Using pull style, you can often represent the state implicitly in the
form of program location; e.g. an HTTP request/response parser could
start with a readline() call to read the initial request/response,
then a loop reading the headers until a blank line is found, perhaps
an inner loop to handle continuation lines. The buffers may be just
local variables.
The ability to represent state machine states implicitly in program
location instead of explicit variables indeed seems higher-level / more
abstracted. I have never looked at it that way .. very interesting.

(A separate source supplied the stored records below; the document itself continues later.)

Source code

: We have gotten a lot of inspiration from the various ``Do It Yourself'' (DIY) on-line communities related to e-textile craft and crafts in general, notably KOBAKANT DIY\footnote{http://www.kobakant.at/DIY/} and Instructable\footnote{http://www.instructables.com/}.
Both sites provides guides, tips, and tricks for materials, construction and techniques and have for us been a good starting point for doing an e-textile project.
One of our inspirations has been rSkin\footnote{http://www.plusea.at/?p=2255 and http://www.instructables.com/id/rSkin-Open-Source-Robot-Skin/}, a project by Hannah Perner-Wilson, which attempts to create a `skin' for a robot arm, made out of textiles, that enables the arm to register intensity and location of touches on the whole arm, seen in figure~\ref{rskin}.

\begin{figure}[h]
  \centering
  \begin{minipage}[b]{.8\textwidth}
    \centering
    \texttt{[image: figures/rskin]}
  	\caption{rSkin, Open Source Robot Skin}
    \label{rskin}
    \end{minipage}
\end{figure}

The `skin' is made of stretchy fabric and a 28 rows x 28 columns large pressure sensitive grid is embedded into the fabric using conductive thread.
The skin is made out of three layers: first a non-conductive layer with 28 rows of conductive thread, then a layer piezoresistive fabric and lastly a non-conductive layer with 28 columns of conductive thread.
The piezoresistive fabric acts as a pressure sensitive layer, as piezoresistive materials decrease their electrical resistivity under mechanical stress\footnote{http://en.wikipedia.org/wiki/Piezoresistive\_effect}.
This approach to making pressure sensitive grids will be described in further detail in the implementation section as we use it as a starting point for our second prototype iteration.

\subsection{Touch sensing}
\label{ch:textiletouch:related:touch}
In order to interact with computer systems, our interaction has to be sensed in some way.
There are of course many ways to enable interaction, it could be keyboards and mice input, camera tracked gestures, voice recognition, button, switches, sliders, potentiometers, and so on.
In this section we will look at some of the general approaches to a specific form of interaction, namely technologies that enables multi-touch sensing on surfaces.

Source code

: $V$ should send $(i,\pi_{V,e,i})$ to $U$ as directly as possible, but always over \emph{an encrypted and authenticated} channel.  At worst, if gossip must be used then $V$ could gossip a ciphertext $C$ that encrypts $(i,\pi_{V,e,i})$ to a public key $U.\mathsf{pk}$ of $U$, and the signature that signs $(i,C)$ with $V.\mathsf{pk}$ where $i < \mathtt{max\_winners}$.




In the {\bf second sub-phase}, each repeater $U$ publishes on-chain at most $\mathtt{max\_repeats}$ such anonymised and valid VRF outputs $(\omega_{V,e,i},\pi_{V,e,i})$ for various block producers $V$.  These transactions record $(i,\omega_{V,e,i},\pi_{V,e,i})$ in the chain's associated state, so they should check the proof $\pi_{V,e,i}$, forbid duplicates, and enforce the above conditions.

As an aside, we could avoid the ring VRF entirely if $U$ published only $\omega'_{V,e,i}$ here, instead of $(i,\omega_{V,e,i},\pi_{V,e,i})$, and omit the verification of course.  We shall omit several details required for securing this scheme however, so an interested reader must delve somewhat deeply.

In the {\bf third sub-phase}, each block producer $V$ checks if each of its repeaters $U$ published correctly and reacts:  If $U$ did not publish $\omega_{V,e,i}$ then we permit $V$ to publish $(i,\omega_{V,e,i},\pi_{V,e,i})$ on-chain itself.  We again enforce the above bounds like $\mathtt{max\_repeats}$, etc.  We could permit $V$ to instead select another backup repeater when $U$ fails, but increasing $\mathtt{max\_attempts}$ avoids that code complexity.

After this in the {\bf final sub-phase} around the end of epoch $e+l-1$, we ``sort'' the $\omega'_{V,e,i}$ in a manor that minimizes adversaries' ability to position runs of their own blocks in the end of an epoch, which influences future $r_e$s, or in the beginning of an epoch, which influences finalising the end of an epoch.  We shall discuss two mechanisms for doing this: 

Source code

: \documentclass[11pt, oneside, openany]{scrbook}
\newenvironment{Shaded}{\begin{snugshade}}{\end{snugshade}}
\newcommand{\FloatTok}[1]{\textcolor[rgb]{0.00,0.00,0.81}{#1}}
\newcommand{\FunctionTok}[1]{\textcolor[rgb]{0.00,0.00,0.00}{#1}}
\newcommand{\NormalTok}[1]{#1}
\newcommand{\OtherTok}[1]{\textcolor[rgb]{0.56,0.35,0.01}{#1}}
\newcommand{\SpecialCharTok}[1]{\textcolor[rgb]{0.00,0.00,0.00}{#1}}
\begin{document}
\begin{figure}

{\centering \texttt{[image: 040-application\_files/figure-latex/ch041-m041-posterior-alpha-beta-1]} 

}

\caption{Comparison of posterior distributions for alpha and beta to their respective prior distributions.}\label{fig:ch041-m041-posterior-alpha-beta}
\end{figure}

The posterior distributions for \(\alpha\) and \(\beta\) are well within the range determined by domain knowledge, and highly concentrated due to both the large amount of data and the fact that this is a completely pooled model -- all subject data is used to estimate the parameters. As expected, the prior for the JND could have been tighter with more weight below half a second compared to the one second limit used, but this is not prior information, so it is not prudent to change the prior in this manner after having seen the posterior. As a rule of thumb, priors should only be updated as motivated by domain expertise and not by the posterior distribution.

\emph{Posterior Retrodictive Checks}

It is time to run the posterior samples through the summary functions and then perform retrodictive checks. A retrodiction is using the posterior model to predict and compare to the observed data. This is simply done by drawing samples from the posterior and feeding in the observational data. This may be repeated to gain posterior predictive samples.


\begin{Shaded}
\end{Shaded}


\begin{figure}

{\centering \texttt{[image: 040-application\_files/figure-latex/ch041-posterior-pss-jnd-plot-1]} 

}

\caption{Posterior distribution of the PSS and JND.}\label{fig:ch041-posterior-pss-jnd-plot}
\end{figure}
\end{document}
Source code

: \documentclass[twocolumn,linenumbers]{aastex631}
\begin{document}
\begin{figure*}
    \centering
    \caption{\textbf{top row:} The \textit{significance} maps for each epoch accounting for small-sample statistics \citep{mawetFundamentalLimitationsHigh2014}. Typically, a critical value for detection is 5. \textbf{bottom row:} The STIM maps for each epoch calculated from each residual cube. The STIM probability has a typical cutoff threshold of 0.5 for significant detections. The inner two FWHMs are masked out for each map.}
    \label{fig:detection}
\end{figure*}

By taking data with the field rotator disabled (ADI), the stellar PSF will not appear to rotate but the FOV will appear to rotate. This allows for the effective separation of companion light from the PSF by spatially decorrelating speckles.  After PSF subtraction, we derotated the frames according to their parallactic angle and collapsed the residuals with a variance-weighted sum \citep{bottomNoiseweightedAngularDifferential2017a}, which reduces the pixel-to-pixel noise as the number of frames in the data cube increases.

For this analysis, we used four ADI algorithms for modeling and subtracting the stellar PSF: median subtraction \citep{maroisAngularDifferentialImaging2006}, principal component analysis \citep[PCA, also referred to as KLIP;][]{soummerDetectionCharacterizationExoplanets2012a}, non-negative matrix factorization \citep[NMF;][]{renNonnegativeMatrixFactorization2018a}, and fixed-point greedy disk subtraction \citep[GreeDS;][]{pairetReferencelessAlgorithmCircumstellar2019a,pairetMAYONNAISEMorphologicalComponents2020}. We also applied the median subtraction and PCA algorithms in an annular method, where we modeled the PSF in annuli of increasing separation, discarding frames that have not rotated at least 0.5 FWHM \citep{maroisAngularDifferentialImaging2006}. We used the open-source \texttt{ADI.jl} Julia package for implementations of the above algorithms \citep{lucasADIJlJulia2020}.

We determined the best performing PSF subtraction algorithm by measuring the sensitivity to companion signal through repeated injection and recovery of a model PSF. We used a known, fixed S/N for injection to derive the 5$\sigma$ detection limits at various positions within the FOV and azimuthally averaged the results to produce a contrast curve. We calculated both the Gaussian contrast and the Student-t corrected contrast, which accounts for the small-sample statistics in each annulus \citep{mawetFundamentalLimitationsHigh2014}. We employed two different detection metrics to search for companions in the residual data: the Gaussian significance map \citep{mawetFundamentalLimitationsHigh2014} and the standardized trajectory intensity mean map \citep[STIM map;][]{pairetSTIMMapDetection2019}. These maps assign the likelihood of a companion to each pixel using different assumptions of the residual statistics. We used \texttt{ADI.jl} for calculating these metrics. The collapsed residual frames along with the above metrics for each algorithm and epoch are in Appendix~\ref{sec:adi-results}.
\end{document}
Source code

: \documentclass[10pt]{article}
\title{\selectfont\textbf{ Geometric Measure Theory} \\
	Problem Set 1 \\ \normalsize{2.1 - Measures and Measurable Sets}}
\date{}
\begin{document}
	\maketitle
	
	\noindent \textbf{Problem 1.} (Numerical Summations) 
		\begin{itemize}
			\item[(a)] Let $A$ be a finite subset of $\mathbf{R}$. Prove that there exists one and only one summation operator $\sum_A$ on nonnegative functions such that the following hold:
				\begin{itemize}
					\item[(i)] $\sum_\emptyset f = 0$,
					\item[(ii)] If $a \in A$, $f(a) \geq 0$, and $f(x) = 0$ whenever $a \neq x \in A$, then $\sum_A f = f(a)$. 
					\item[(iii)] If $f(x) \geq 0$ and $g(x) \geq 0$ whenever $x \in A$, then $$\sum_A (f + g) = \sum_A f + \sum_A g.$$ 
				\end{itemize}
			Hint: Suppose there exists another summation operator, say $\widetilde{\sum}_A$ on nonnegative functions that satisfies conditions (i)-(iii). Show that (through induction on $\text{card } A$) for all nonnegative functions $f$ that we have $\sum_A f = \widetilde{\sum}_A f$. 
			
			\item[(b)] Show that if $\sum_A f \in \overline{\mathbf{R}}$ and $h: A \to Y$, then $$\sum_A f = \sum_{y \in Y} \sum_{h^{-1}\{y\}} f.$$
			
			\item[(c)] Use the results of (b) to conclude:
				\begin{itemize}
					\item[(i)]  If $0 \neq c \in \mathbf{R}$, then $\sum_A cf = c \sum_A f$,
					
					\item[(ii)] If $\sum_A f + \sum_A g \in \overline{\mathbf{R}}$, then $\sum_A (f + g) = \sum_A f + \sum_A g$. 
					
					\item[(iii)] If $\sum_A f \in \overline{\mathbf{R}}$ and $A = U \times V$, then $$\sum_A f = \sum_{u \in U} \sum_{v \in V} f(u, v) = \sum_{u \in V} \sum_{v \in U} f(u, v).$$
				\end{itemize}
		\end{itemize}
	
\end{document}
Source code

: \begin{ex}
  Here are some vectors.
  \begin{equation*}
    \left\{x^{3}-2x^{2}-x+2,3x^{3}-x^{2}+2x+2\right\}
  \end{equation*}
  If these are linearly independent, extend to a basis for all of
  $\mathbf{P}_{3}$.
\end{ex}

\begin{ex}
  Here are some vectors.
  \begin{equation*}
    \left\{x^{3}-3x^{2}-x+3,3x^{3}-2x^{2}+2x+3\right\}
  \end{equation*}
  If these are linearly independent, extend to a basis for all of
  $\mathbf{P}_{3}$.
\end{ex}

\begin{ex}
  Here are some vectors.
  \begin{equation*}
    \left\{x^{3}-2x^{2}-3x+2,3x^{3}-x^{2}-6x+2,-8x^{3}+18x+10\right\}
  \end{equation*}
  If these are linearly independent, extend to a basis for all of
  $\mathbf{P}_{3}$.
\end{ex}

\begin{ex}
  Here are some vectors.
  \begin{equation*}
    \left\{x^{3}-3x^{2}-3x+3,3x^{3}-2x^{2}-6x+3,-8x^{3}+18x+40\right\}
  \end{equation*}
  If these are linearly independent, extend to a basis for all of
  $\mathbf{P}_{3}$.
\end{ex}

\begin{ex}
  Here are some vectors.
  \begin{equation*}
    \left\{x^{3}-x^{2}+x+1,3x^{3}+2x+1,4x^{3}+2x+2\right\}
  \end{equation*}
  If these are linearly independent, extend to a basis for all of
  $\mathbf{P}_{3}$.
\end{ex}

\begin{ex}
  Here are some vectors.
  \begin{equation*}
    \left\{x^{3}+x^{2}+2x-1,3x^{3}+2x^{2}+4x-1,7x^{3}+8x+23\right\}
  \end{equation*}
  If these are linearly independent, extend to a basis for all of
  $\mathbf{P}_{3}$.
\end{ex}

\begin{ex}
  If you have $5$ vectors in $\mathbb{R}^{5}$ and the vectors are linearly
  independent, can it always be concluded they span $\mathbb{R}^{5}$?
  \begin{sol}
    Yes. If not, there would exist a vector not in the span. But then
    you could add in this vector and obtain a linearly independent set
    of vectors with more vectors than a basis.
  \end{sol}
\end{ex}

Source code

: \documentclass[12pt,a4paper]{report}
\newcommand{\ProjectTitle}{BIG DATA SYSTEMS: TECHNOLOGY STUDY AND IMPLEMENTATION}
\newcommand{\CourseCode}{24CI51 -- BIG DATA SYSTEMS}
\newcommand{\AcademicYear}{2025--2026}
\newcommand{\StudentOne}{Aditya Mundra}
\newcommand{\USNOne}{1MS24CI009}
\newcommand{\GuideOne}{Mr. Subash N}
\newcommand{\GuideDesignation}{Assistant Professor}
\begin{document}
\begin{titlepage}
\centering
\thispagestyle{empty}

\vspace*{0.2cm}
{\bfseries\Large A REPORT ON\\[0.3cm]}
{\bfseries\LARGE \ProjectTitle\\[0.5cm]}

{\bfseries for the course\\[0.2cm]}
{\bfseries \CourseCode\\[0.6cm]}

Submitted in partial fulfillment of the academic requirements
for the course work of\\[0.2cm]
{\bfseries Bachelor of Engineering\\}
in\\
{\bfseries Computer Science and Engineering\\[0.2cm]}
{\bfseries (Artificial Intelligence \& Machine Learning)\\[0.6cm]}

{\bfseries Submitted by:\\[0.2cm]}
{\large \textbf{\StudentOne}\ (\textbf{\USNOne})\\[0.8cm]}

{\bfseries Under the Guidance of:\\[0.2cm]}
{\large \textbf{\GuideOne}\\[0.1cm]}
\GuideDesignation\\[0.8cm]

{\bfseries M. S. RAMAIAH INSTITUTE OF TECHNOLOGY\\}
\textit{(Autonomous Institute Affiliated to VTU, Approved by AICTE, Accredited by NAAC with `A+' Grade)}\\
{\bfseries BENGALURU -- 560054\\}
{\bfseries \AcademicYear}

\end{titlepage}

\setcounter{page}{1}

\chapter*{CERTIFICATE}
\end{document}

I am wondering what happens if you take timing constraints into account.
Eg. with WebSocket, for DoS protection, one might want to have the
initial opening handshake finished in <N seconds. Hence you want to
check after N seconds if state "HANDSHAKE_FINISHED" has been reached. A
yield from socket.read_handshake()
(simplified) will however just "block" infinitely. So I need a 2nd
coroutine for the timeout. And the timeout will need to check .. an
instance variable for state. Or can I have a timing out yield from?
I've only written a small amount of Android code but I sure remember
that it felt nearly impossible to follow the logic of a moderately
complex Android app -- whereas in pull style your abstractions nicely
correspond to e.g. classes or methods (or just functions), in Android
even the simplest logic seemed to be spread across many different
classes, with the linkage between them often expressed separately
(sometimes even in XML or some other dynamic configuration that
requires the reader to switch languages). But I'll add that this was
perhaps due to being a beginner in the Android world (and I haven't
taken it up since).
Thats also my experience (but I also have limited exposure to Android):
it can get unwieldly pretty quick.
How would you do a pull-style UI toolkit? Transforming each push-style
callback for UI widgets into pull-style code
yield from button1.onclick()
# handle button1 click
or
evt = yield from ui.onevent()
if evt.target == "button1" and evt.type == "click":
# handle button1 click
The latter leads to one massive, monolithic code block handling all UI
interaction. The former leads to many small "sequential" looking code
pieces .. similar to callbacks. And those "distributed" code pieces
somehow need to interact with each other.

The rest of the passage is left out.